You can convert all or part of the money from a traditional IRA into a Roth IRA, or even Transfer IRA to Gold. Even if your income exceeds the limits for making contributions to a Roth IRA, you can still make a conversion to Roth, which is sometimes referred to as a clandestine Roth IRA. The amount you convert into a Roth IRA is not subject to the 10% penalty that applies to traditional IRA withdrawals made before your 59-and-a-half birthday. The clandestine Roth strategy can be beneficial if you earn too much to contribute to a Roth IRA or if you have determined that a Transfer IRA to Gold or a Roth IRA is better for your retirement. The RMD you withdraw from a traditional, accrued, SEP or SIMPLE IRA cannot be converted into a Roth IRA nor can it be left in the original account.

It's a technique used by high-income people who exceed the income limits of a Roth IRA to convert their traditional IRA into a Roth IRA. Some taxpayers who are not eligible to deduct IRA contributions use after-tax money to fund a traditional IRA and repay taxes when they withdraw money from the account just to have an IRA. While converting to a Roth IRA may be atypical for some people, many others who earn too much with a typical Roth IRA make a clandestine conversion to a Roth IRA every year. No, there are no limits on the total amount you can transfer from your other retirement account to a Roth IRA.

If you want to convert the assets of your 401 (k) plan or another employer-sponsored plan into a Roth IRA, make sure that the money is transferred directly to the financial institution through a transfer from trustee to trustee. If you make after-tax contributions to a traditional IRA, that is, you contribute funds that are not deductible and are subject to tax that year, these amounts will not be taxed at the time of transfer to the Roth IRA. If you're thinking of using the clandestine Roth IRA strategy, analyze the numbers and consider the tax implications, especially if you're converting the entire balance of a traditional IRA. Another reason is that a clandestine contribution to Roth can mean significant tax savings over the decades, since Roth IRA distributions, unlike traditional IRA distributions, are not subject to taxation.
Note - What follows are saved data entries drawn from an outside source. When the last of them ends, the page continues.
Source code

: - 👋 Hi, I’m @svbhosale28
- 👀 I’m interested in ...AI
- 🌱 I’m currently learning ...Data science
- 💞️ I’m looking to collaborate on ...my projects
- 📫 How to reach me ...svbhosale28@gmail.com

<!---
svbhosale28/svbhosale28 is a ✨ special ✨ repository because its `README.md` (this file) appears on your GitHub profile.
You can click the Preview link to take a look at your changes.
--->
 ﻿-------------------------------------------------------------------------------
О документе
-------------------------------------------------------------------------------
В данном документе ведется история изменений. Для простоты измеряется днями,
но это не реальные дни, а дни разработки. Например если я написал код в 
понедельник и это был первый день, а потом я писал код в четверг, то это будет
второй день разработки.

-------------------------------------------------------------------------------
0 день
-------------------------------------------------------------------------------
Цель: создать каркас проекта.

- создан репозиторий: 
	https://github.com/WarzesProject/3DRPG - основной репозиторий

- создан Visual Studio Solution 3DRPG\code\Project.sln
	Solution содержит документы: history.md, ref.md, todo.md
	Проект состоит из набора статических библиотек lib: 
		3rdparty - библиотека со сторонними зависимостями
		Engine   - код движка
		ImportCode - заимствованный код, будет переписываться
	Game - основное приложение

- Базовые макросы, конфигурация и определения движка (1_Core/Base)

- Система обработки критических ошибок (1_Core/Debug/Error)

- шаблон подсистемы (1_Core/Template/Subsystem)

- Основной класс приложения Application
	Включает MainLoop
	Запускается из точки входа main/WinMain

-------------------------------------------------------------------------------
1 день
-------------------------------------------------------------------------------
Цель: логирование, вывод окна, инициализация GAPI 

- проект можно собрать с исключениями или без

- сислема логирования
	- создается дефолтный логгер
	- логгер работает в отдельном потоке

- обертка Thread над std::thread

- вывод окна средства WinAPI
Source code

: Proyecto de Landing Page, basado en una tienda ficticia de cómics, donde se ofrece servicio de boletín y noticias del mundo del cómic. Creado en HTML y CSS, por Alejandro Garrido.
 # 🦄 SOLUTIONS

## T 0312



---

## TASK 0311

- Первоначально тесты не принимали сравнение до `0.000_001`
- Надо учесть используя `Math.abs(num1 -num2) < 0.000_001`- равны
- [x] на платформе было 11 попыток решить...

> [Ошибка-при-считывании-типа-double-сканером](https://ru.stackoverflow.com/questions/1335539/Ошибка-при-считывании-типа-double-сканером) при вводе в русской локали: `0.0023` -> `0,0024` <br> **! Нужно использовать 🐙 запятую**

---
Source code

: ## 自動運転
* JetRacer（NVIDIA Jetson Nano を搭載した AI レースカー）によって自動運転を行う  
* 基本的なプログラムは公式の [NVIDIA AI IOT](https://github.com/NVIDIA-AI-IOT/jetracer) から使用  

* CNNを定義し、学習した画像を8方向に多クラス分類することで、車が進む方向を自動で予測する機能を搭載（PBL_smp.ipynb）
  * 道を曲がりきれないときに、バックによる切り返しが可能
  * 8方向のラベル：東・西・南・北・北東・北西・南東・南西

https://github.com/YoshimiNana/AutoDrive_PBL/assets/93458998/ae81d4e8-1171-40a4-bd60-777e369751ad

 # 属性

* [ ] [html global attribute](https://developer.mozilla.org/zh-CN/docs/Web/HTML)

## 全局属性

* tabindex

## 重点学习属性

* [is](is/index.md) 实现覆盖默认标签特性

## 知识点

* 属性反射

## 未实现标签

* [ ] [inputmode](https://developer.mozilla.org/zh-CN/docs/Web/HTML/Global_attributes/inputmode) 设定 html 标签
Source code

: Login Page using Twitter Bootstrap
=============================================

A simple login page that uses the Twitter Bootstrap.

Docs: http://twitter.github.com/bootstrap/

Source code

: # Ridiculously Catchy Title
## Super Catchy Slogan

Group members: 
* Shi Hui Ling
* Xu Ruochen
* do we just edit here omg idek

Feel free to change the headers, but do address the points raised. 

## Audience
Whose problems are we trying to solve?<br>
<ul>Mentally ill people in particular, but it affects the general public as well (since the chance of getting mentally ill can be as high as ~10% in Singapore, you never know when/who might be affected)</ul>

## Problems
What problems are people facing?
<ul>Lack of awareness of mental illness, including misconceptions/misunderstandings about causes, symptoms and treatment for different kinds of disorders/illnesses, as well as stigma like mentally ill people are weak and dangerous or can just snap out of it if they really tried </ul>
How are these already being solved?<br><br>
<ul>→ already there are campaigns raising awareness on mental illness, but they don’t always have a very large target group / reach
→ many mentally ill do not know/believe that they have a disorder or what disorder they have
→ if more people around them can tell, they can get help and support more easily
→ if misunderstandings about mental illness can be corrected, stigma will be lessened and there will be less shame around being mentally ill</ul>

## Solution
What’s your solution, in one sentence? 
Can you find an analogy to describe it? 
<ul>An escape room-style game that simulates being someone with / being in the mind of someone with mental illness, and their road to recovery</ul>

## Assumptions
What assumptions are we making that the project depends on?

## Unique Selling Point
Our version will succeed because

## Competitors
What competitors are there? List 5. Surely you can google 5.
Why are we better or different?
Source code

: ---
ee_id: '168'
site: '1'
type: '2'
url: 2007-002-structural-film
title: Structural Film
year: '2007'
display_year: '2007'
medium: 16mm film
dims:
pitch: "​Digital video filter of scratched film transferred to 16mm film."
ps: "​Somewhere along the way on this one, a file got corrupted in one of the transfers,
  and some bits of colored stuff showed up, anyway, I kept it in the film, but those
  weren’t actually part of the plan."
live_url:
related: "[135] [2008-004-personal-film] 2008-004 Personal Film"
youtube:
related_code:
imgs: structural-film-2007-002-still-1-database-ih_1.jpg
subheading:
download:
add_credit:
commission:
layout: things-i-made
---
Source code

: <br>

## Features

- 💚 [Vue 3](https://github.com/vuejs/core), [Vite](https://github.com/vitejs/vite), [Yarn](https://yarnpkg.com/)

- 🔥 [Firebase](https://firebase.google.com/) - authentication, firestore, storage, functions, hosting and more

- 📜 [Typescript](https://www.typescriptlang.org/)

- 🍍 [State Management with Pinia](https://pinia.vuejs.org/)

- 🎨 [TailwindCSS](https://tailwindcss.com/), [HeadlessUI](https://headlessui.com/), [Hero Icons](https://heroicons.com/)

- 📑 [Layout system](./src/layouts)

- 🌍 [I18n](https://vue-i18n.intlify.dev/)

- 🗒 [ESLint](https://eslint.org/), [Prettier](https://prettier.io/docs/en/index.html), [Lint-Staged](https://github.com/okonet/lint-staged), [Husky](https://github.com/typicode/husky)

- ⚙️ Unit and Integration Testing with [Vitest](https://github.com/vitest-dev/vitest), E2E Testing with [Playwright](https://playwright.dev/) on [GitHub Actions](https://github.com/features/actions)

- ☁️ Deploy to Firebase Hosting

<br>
Converting to a Roth IRA allows you to transfer part or all of your retirement savings from a traditional IRA, an accumulated IRA, a SEP-IRA, a SIMPLE IRA, or a 401 (k) to a Roth IRA. But what if you have another retirement plan? The good news is that you can convert plans such as a 401 (k) or a traditional IRA into a Roth IRA and take advantage of their range of benefits, and now may be a good time to do so. You can convert your eligible retirement assets directly into a Roth IRA without first resorting to cash investments. If the IRA has been funded only by tax-deductible contributions, the full value of the transferred assets will be taxed; however, as with any Roth IRA, if you follow the rules, you should not owe more taxes when you make withdrawals.

Remember that when you transfer an IRA or convert it to a Roth IRA, you'll have to pay taxes on any money in your traditional IRA that isn't taxable.